Redick truly might be a Riley-level coaching candidate. His work as a broadcaster has drawn widespread praise. He clearly understands the principles that lead to winning in the modern NBA. His preexisting relationship with James through their Mind the Game podcast indicates a degree of buy-in from a superstar that many first-year coaches don't get. One day, Redick will almost certainly be a head coach. Under the right circumstances, he could be a very good one.

But that's the secret to Riley-level coaching careers. It's almost always circumstance. What if it hadn't been the Lakers that had hired Riley as an assistant in 1979? What if his coaching career had begun with a more traditional team, where he didn't have Johnson and Abdul-Jabbar in place? Would he have lasted long enough to prove that he was the coaching giant he would one day become? 

This exercise works for practically every coaching legend. Jerry Krause, the general manager who held the keys to Michael Jordan's prime, plucked Phil Jackson out of the Puerto Rican league to serve as an assistant under Doug Collins. What if, instead of Krause, the general manager of a lesser team had given him that same chance? What if Gregg Popovich hadn't won the Tim Duncan lottery? What if Steve Kerr had taken the Knicks job Jackson offered to him instead of the same position with Golden State? Where would Mazzulla be right now if Ime Udoka hadn't been suspended?

The truth of most great coaches is that they are made, not born. There are no Riley-level coaching prospects because no coach can predictably land in the circumstances that allowed Riley to flourish so quickly. Redick could have Riley's basketball acumen and his force of personality and every other trait that made him one of the greatest coaches of all time and it wouldn't matter if he took over a team that couldn't stay healthy, or couldn't acquire the right players, or couldn't do any of the other dozens of things it takes to compete for NBA championships in time to protect his long-term job security.

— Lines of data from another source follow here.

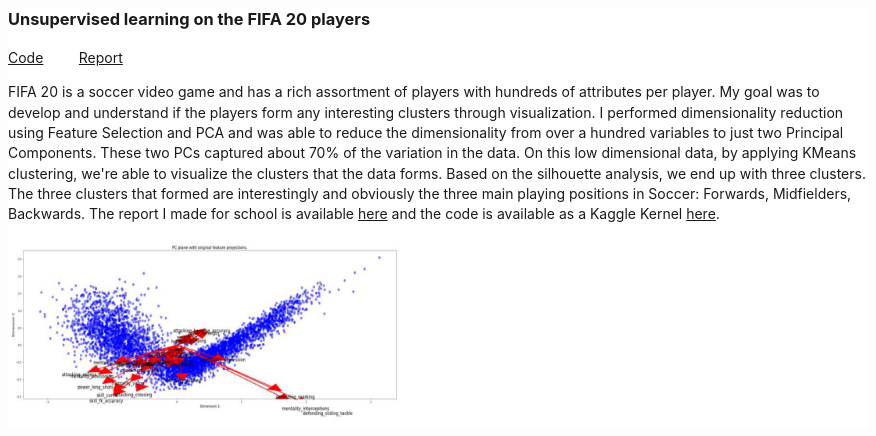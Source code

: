 ### Unsupervised learning on the FIFA 20 players

[Code](https://www.kaggle.com/damnation/pca-and-clustering-fifa-20-players)
&nbsp; &nbsp; &nbsp; &nbsp;
[Report](reports/Fifa_20_clustering_analysis.pdf)


FIFA 20 is a soccer video game and has a rich assortment of players with hundreds of attributes per player. My goal was to develop and understand if the players form any interesting clusters through visualization. I performed dimensionality reduction using Feature Selection and PCA and was able to reduce the dimensionality from over a hundred variables to just two Principal Components. These two PCs captured about 70% of the variation in the data. On this low dimensional data, by applying KMeans clustering, we're able to visualize the clusters that the data forms. Based on the silhouette analysis, we end up with three clusters. The three clusters that formed are interestingly and obviously the three main playing positions in Soccer: Forwards, Midfielders, Backwards. The report I made for school is available [here](reports/Fifa_20_clustering_analysis.pdf) and the code is available as a Kaggle Kernel [here](https://www.kaggle.com/damnation/pca-and-clustering-fifa-20-players).

<p float="left">
  <img src="images/fifa_20.png" alt="fifa" width="400"/>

All of these things apply to Hurley on some level. Here's the difference: if Hurley fails in the NBA, he immediately becomes the hottest head coach on the college market. That's what winning two national championships does for you. He'd be risking very little by taking any NBA job. This is all reward for him.

But Redick has no coaching experience at the collegiate or professional level. If he lands the Lakers job and it goes south, he has no prior coaching experience to fall back on. His entire resume becomes one misfire. Once you've been fired from the first job, it becomes significantly harder to land the second. 

Redick may one day have Hurley's star power. He might eventually grow into the sort of coach that could expect to immediately become a candidate for other desirable jobs if his current position doesn't pan out. But now, before he's taken a single job, it's probably in his best interests to look for one that can afford him the time and space he'll almost certainly need to grow into the kind of coach the Lakers seemingly believed he can one day become.